== WHAT THE TASK ASKS ==
Pictures are to be left out, and only the lines below starting at the one with "- 物理約束下的理論計算限制" and ending at the one with "on the findings." are to be reproduced, each exactly, both ends included.
+++ SOURCE RECORDS
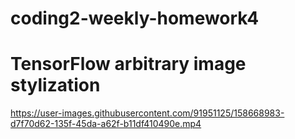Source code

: # coding2-weekly-homework4
# TensorFlow arbitrary image stylization


https://user-images.githubusercontent.com/91951125/158668983-d7f70d62-135f-45da-a62f-b11df410490e.mp4

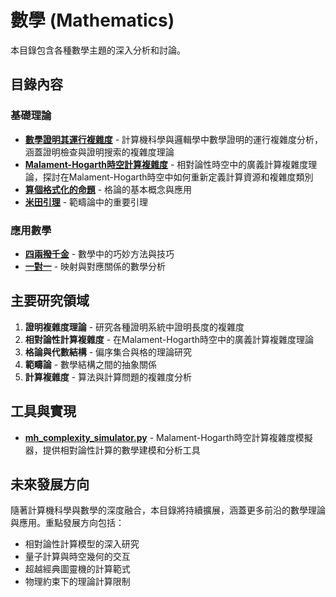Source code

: # 數學 (Mathematics)

本目錄包含各種數學主題的深入分析和討論。

## 目錄內容

### 基礎理論
- **[數學證明其運行複雜度](數學證明其運行複雜度.md)** - 計算機科學與邏輯學中數學證明的運行複雜度分析，涵蓋證明檢查與證明搜索的複雜度理論
- **[Malament-Hogarth時空計算複雜度](Malament-Hogarth時空計算複雜度.md)** - 相對論性時空中的廣義計算複雜度理論，探討在Malament-Hogarth時空中如何重新定義計算資源和複雜度類別
- **[算個格式化的命題](算個格式化的命題.md)** - 格論的基本概念與應用
- **[米田引理](米田引理.md)** - 範疇論中的重要引理

### 應用數學
- **[四兩撥千金](四兩撥千金.md)** - 數學中的巧妙方法與技巧
- **[一對一](一對一.md)** - 映射與對應關係的數學分析

## 主要研究領域

1. **證明複雜度理論** - 研究各種證明系統中證明長度的複雜度
2. **相對論性計算複雜度** - 在Malament-Hogarth時空中的廣義計算複雜度理論
3. **格論與代數結構** - 偏序集合與格的理論研究
4. **範疇論** - 數學結構之間的抽象關係
5. **計算複雜度** - 算法與計算問題的複雜度分析

## 工具與實現

- **[mh_complexity_simulator.py](mh_complexity_simulator.py)** - Malament-Hogarth時空計算複雜度模擬器，提供相對論性計算的數學建模和分析工具

## 未來發展方向

隨著計算機科學與數學的深度融合，本目錄將持續擴展，涵蓋更多前沿的數學理論與應用。重點發展方向包括：

- 相對論性計算模型的深入研究
- 量子計算與時空幾何的交互
- 超越經典圖靈機的計算範式
- 物理約束下的理論計算限制
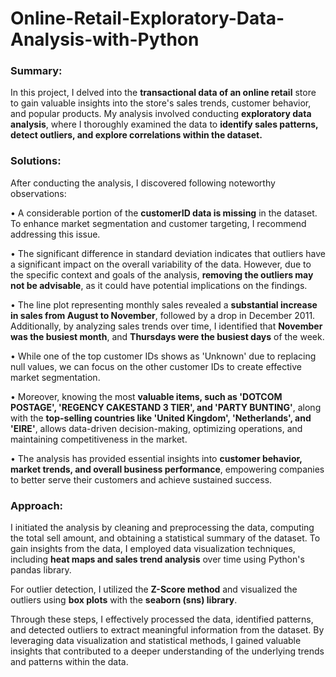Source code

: # Online-Retail-Exploratory-Data-Analysis-with-Python

### Summary:

In this project, I delved into the **transactional data of an online retail** store to gain valuable insights into the store's sales trends, customer behavior, and popular products. My analysis involved conducting **exploratory data analysis**, where I thoroughly examined the data to **identify sales patterns, detect outliers, and explore correlations within the dataset.**


### Solutions:

After conducting the analysis, I discovered following noteworthy observations:

• A considerable portion of the **customerID data is missing** in the dataset. To enhance market segmentation and customer targeting, I recommend addressing this issue. 

• The significant difference in standard deviation indicates that outliers have a significant impact on the overall variability of the data. However, due to the specific context and goals of the analysis, **removing the outliers may not be advisable**, as it could have potential implications on the findings.

• The line plot representing monthly sales revealed a **substantial increase in sales from August to November**, followed by a drop in December 2011. Additionally, by analyzing sales trends over time, I identified that **November was the busiest month**, and **Thursdays were the busiest days** of the week.

• While one of the top customer IDs shows as 'Unknown' due to replacing null values, we can focus on the other customer IDs to create effective market segmentation. 

• Moreover, knowing the most **valuable items, such as 'DOTCOM POSTAGE', 'REGENCY CAKESTAND 3 TIER', and 'PARTY BUNTING'**, along with the **top-selling countries like 'United Kingdom', 'Netherlands', and 'EIRE'**, allows data-driven decision-making, optimizing operations, and maintaining competitiveness in the market.

• The analysis has provided essential insights into **customer behavior, market trends, and overall business performance**, empowering companies to better serve their customers and achieve sustained success.


### Approach:

I initiated the analysis by cleaning and preprocessing the data, computing the total sell amount, and obtaining a statistical summary of the dataset. To gain insights from the data, I employed data visualization techniques, including **heat maps and sales trend analysis** over time using Python's pandas library.

For outlier detection, I utilized the **Z-Score method** and visualized the outliers using **box plots** with the **seaborn (sns) library**.

Through these steps, I effectively processed the data, identified patterns, and detected outliers to extract meaningful information from the dataset. By leveraging data visualization and statistical methods, I gained valuable insights that contributed to a deeper understanding of the underlying trends and patterns within the data.
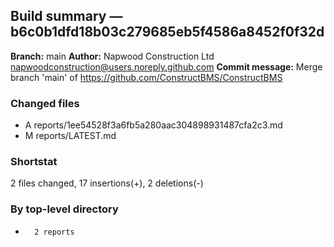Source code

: ## Build summary — b6c0b1dfd18b03c279685eb5f4586a8452f0f32d

**Branch:** main **Author:** Napwood Construction Ltd <napwoodconstruction@users.noreply.github.com>
**Commit message:** Merge branch 'main' of https://github.com/ConstructBMS/ConstructBMS

### Changed files

- A reports/1ee54528f3a6fb5a280aac304898931487cfa2c3.md
- M reports/LATEST.md

### Shortstat

2 files changed, 17 insertions(+), 2 deletions(-)

### By top-level directory

-       2 reports

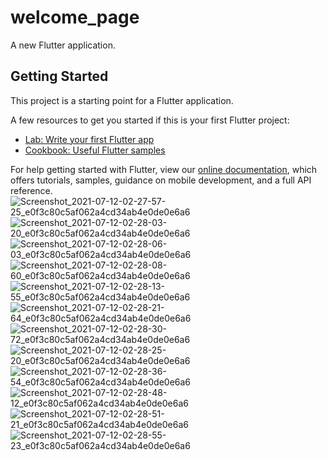 # welcome_page

A new Flutter application.

## Getting Started

This project is a starting point for a Flutter application.

A few resources to get you started if this is your first Flutter project:

- [Lab: Write your first Flutter app](https://flutter.dev/docs/get-started/codelab)
- [Cookbook: Useful Flutter samples](https://flutter.dev/docs/cookbook)

For help getting started with Flutter, view our
[online documentation](https://flutter.dev/docs), which offers tutorials,
samples, guidance on mobile development, and a full API reference.
![Screenshot_2021-07-12-02-27-57-25_e0f3c80c5af062a4cd34ab4e0de0e6a6](https://user-images.githubusercontent.com/72881195/125469234-b68482c8-94c6-4451-8f7b-1c7dd0f64c23.jpg)
![Screenshot_2021-07-12-02-28-03-20_e0f3c80c5af062a4cd34ab4e0de0e6a6](https://user-images.githubusercontent.com/72881195/125469242-ead08aaa-9c07-4686-8726-0a3f9f9e7437.jpg)
![Screenshot_2021-07-12-02-28-06-03_e0f3c80c5af062a4cd34ab4e0de0e6a6](https://user-images.githubusercontent.com/72881195/125469263-26e58ef7-27af-48ec-af66-420f17682775.jpg)
![Screenshot_2021-07-12-02-28-08-60_e0f3c80c5af062a4cd34ab4e0de0e6a6](https://user-images.githubusercontent.com/72881195/125469277-31d2d07b-3c2d-4d2f-a363-9a50553a784a.jpg)
![Screenshot_2021-07-12-02-28-13-55_e0f3c80c5af062a4cd34ab4e0de0e6a6](https://user-images.githubusercontent.com/72881195/125469362-9247f6e3-a625-475a-96ce-8c5e0e775d30.jpg)
![Screenshot_2021-07-12-02-28-21-64_e0f3c80c5af062a4cd34ab4e0de0e6a6](https://user-images.githubusercontent.com/72881195/125469426-c9b78322-297d-463d-9feb-bd6f01529a40.jpg)
![Screenshot_2021-07-12-02-28-30-72_e0f3c80c5af062a4cd34ab4e0de0e6a6](https://user-images.githubusercontent.com/72881195/125469445-b4ccfe32-fe8d-43f7-9289-94b021b5e6f1.jpg)
![Screenshot_2021-07-12-02-28-25-20_e0f3c80c5af062a4cd34ab4e0de0e6a6](https://user-images.githubusercontent.com/72881195/125469502-c399b7b9-5261-4827-a064-53a270a05a6e.jpg)
![Screenshot_2021-07-12-02-28-36-54_e0f3c80c5af062a4cd34ab4e0de0e6a6](https://user-images.githubusercontent.com/72881195/125469558-fac9ce67-b5b2-4139-86a4-632ad56f026c.jpg)
![Screenshot_2021-07-12-02-28-48-12_e0f3c80c5af062a4cd34ab4e0de0e6a6](https://user-images.githubusercontent.com/72881195/125469590-e632b5af-cafc-43b9-adc1-861bbf5c4dfd.jpg)
![Screenshot_2021-07-12-02-28-51-21_e0f3c80c5af062a4cd34ab4e0de0e6a6](https://user-images.githubusercontent.com/72881195/125469622-24eb99d8-c298-4023-ae09-98289ed53711.jpg)
![Screenshot_2021-07-12-02-28-55-23_e0f3c80c5af062a4cd34ab4e0de0e6a6](https://user-images.githubusercontent.com/72881195/125469655-b886cb22-d4d6-4814-8ef0-91fad99c5af5.jpg)
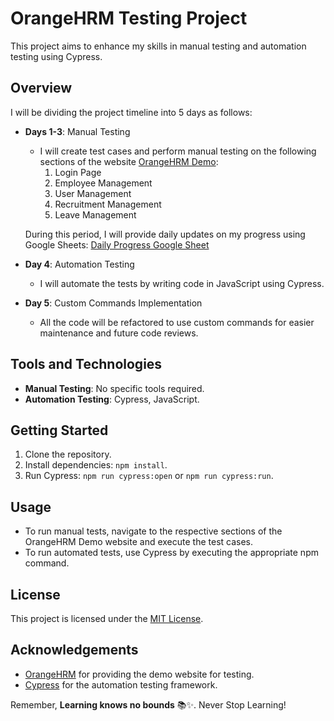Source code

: # OrangeHRM Testing Project

This project aims to enhance my skills in manual testing and automation testing using Cypress.

## Overview
I will be dividing the project timeline into 5 days as follows:

- **Days 1-3**: Manual Testing
  - I will create test cases and perform manual testing on the following sections of the website [OrangeHRM Demo](https://opensource-demo.orangehrmlive.com/):
    1. Login Page
    2. Employee Management
    3. User Management
    4. Recruitment Management
    5. Leave Management
  
  During this period, I will provide daily updates on my progress using Google Sheets: [Daily Progress Google Sheet](https://docs.google.com/spreadsheets/d/1YxN_X6JDM55k5ZXmVaFoK4mQPrG93oSRKqtHK0cI_RI/edit?usp=sharing)

- **Day 4**: Automation Testing
  - I will automate the tests by writing code in JavaScript using Cypress.

- **Day 5**: Custom Commands Implementation
  - All the code will be refactored to use custom commands for easier maintenance and future code reviews.

## Tools and Technologies
- **Manual Testing**: No specific tools required.
- **Automation Testing**: Cypress, JavaScript.

## Getting Started
1. Clone the repository.
2. Install dependencies: `npm install`.
3. Run Cypress: `npm run cypress:open` or `npm run cypress:run`.

## Usage
- To run manual tests, navigate to the respective sections of the OrangeHRM Demo website and execute the test cases.
- To run automated tests, use Cypress by executing the appropriate npm command.

## License
This project is licensed under the [MIT License](LICENSE).

## Acknowledgements
- [OrangeHRM](https://opensource-demo.orangehrmlive.com/) for providing the demo website for testing.
- [Cypress](https://www.cypress.io/) for the automation testing framework.

Remember, **Learning knows no bounds** 📚✨. Never Stop Learning!
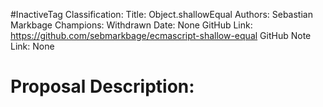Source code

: #InactiveTag
Classification:
Title: Object.shallowEqual
Authors: Sebastian Markbage
Champions: Withdrawn
Date: None
GitHub Link: https://github.com/sebmarkbage/ecmascript-shallow-equal
GitHub Note Link: None

# Proposal Description:
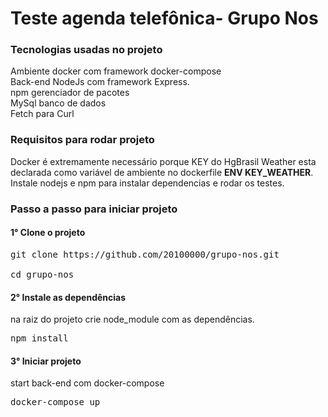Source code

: <h1>Teste agenda telefônica- Grupo Nos</h1>

<h3>Tecnologias usadas no projeto</h3>
Ambiente docker com framework docker-compose<br/>
Back-end NodeJs com framework Express.<br/>
npm gerenciador de pacotes </br>
MySql banco de dados </br>
Fetch para Curl 
<br/>

<h3>Requisitos para rodar projeto</h3>
Docker é extremamente necessário porque KEY do HgBrasil Weather
 esta declarada como variável de ambiente no dockerfile <strong>ENV KEY_WEATHER</strong>.<br/>
 Instale nodejs e npm para instalar dependencias e rodar os testes.

<h3>Passo a passo para iniciar projeto 
<h4>1° Clone o projeto</h4> 
<pre>
git clone https://github.com/20100000/grupo-nos.git<br/>
cd grupo-nos
</pre>
<h4>2° Instale as dependências</h4>  
na raiz do projeto
crie node_module com as dependências.<br/>
<pre>
npm install
</pre>
<h4>3° Iniciar projeto</h4>
start back-end com docker-compose <br/>
<pre>
docker-compose up<br/>
</pre>
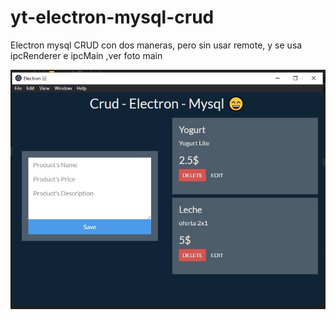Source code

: # yt-electron-mysql-crud
Electron mysql CRUD con dos maneras, pero sin usar remote, y se usa ipcRenderer e ipcMain ,ver foto main

<img src="main.jpg" />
++++++
== TASK RESPONSE ==
- 物理約束下的理論計算限制
Source code

: # Online-Retail-Exploratory-Data-Analysis-with-Python

### Summary:

In this project, I delved into the **transactional data of an online retail** store to gain valuable insights into the store's sales trends, customer behavior, and popular products. My analysis involved conducting **exploratory data analysis**, where I thoroughly examined the data to **identify sales patterns, detect outliers, and explore correlations within the dataset.**


### Solutions:

After conducting the analysis, I discovered following noteworthy observations:

• A considerable portion of the **customerID data is missing** in the dataset. To enhance market segmentation and customer targeting, I recommend addressing this issue. 

• The significant difference in standard deviation indicates that outliers have a significant impact on the overall variability of the data. However, due to the specific context and goals of the analysis, **removing the outliers may not be advisable**, as it could have potential implications on the findings.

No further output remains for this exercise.